IVF and Fertility Treatment Nicknames
Parents who conceived through assisted reproductive technology have developed their own playful vocabulary. Some of these terms are lighthearted, some self-deprecating, and most reflect the financial and emotional reality of fertility treatment.
- Science baby: A straightforward term for any baby conceived through IVF or similar technology.
- Work of A.R.T.: A play on “assisted reproductive technology,” used with pride.
- Snowflake baby or freezer tot: Nicknames for babies born from frozen embryo transfers.
- Test-tube baby: The oldest and most widely known term for IVF babies, though many parents consider it outdated.
- Fertility baby: A simple, neutral term some parents prefer for babies conceived through any type of fertility treatment, including IUI.
Then there are the jokes about cost. Parents in fertility treatment communities affectionately call their children “down payment-sized baby,” “college fund baby,” or “million dollar baby,” nodding to the enormous expense of treatments that can run tens of thousands of dollars per cycle.
Related Terms Worth Knowing
A few other terms come up in these communities that are easy to confuse with rainbow baby.
A “sunshine baby” is a baby born before a pregnancy loss. If a family had a healthy first child, then experienced a miscarriage, that first child is the sunshine baby. It’s a lesser-known term but meaningful to parents who want language that acknowledges their whole family story.
A “pot of gold baby” is a baby born or adopted after a rainbow baby. The idea follows the metaphor: the rainbow comes after the storm, and the pot of gold comes at the end of the rainbow. These babies may not arrive directly after a loss, but pregnancy or adoption with them can still be emotionally challenging because the fear and grief from earlier experiences often linger.
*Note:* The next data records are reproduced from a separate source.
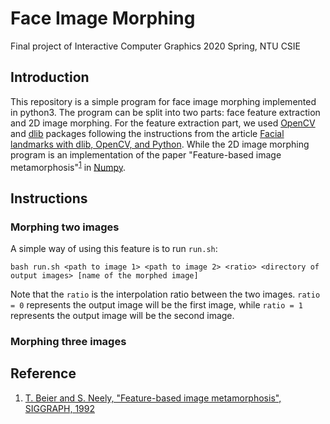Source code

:# Face Image Morphing
Final project of Interactive Computer Graphics 2020 Spring, NTU CSIE

## Introduction
This repository is a simple program for face image morphing implemented in python3. The program can be split into two parts: face feature extraction and 2D image morphing. For the feature extraction part, we used [OpenCV](https://github.com/skvark/opencv-python) and [dlib](https://github.com/davisking/dlib) packages following the instructions from the article [Facial landmarks with dlib, OpenCV, and Python](https://www.pyimagesearch.com/2017/04/03/facial-landmarks-dlib-opencv-python/). While the 2D image morphing program is an implementation of the paper "Feature-based image metamorphosis"<sup>[1](#Reference)</sup> in [Numpy](https://numpy.org/).

## Instructions
### Morphing two images
A simple way of using this feature is to run `run.sh`:
```
bash run.sh <path to image 1> <path to image 2> <ratio> <directory of output images> [name of the morphed image]
```
Note that the `ratio` is the interpolation ratio between the two images. `ratio = 0` represents the output image will be the first image, while `ratio = 1` represents the output image will be the second image.

### Morphing three images

## Reference
1. [T. Beier and S. Neely, "Feature-based image metamorphosis", SIGGRAPH, 1992](https://www.cs.princeton.edu/courses/archive/fall00/cs426/papers/beier92.pdf)

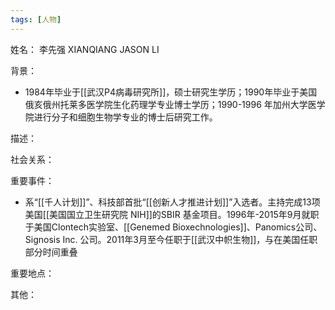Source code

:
 ```yaml
---
tags: [人物]
---
```


姓名：
李先强 XIANQIANG JASON LI

背景：
- 1984年毕业于[[武汉P4病毒研究所]]，硕士研究生学历；1990年毕业于美国俄亥俄州托莱多医学院生化药理学专业博士学历；1990-1996 年加州大学医学院进行分子和细胞生物学专业的博士后研究工作。

描述：

社会关系：

重要事件：
- 系“[[千人计划]]”、科技部首批“[[创新人才推进计划]]”入选者。主持完成13项美国[[美国国立卫生研究院 NIH]]的SBIR 基金项目。1996年-2015年9月就职于美国Clontech实验室、[[Genemed Bioxechnologies]]、Panomics公司、Signosis Inc. 公司。2011年3月至今任职于[[武汉中帜生物]]，与在美国任职部分时间重叠

重要地点：

其他：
Why Some Parents Skip the Labels Entirely
Not every parent wants a special name for their child. Some feel that calling a baby a “rainbow” defines the child through the lens of loss rather than letting them simply be themselves. Others worry the label places invisible expectations on a child to represent healing or redemption before they’ve even learned to walk.
As one maternal health specialist at Cleveland Clinic put it, some parents don’t want to see their living child as a rainbow or the child they lost as a storm. The metaphor, while comforting for many, doesn’t resonate with everyone. There’s no right or wrong approach. These terms exist as tools for parents who find meaning in them, not as obligations.
What matters most is that these words give families a shared language for experiences that can feel deeply isolating. Whether you call your baby a miracle, a rainbow, a science baby, or simply your child, the term you choose is yours.